▶ [Directions] Within these entries, which lines include the string "directory"? Copy each one.

▶ [Supplied information]
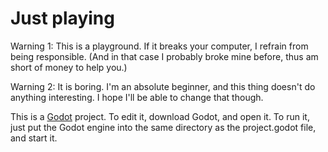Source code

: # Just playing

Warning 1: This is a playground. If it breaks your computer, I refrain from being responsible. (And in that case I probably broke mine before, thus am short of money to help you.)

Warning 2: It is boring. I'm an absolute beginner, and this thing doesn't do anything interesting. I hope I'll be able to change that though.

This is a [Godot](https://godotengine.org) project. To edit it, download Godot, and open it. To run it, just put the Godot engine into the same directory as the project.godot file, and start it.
...
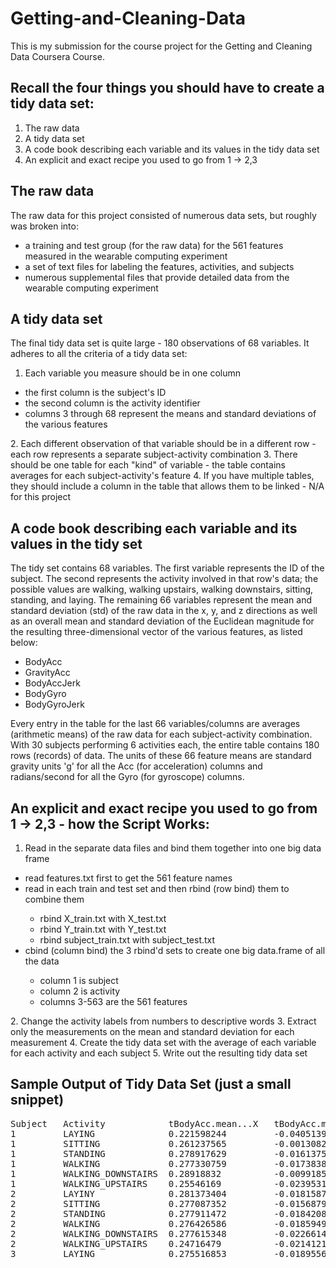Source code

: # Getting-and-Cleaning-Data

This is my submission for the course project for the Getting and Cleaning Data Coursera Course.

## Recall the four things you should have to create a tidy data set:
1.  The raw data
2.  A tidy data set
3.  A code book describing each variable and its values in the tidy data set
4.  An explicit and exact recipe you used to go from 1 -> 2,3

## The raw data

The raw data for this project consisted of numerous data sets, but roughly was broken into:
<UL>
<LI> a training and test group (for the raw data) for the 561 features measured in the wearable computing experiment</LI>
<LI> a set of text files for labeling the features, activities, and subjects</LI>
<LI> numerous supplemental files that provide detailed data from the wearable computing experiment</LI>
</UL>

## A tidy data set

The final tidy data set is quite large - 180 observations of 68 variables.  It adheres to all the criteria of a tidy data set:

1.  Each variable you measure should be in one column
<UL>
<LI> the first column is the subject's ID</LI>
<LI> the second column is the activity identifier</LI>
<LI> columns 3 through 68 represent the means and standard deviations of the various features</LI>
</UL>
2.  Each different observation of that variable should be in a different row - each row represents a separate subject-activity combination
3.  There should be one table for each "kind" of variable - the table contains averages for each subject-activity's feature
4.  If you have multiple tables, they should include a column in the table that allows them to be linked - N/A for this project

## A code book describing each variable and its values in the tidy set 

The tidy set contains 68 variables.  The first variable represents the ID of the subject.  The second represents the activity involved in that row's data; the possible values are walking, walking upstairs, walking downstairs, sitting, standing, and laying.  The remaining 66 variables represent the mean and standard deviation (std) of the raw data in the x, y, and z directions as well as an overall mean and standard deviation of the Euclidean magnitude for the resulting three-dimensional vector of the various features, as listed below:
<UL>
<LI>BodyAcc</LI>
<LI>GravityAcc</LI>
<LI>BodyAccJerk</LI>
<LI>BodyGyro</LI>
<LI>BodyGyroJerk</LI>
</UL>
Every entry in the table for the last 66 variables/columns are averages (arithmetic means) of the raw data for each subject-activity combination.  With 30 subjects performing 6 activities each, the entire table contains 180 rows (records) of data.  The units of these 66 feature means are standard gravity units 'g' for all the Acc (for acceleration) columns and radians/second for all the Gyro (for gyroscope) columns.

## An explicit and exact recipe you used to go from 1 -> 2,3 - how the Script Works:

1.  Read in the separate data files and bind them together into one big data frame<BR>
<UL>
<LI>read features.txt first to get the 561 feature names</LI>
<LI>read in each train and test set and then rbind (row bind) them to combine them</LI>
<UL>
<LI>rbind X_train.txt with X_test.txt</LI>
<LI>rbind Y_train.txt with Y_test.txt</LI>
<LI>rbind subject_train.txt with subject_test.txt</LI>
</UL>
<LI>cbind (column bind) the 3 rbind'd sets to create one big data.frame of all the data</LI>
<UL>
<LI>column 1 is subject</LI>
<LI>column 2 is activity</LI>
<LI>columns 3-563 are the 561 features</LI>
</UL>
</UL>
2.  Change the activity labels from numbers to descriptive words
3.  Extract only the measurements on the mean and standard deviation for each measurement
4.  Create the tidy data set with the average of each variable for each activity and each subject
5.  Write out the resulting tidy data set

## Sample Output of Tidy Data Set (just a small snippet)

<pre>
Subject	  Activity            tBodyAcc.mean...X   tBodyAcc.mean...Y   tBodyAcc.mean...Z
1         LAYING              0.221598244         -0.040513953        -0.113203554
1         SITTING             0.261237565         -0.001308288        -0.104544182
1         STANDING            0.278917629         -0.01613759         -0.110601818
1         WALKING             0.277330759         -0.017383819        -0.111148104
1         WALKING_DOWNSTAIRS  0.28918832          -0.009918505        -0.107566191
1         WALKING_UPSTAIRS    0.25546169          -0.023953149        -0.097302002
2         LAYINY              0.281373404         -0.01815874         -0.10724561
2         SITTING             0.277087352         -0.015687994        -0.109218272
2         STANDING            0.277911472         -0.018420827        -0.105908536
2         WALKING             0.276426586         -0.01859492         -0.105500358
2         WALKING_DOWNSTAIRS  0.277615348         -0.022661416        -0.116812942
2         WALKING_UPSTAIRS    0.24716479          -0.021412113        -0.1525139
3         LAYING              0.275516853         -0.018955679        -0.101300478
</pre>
...
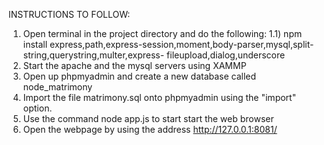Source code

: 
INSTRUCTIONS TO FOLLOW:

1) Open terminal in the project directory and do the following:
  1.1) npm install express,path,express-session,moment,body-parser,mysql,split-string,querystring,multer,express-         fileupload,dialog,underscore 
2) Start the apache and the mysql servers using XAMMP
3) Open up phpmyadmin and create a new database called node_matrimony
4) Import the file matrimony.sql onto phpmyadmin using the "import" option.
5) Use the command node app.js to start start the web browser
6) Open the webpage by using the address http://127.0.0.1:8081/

▶ [Your solution]
This is a [Godot](https://godotengine.org) project. To edit it, download Godot, and open it. To run it, just put the Godot engine into the same directory as the project.godot file, and start it.
1) Open terminal in the project directory and do the following:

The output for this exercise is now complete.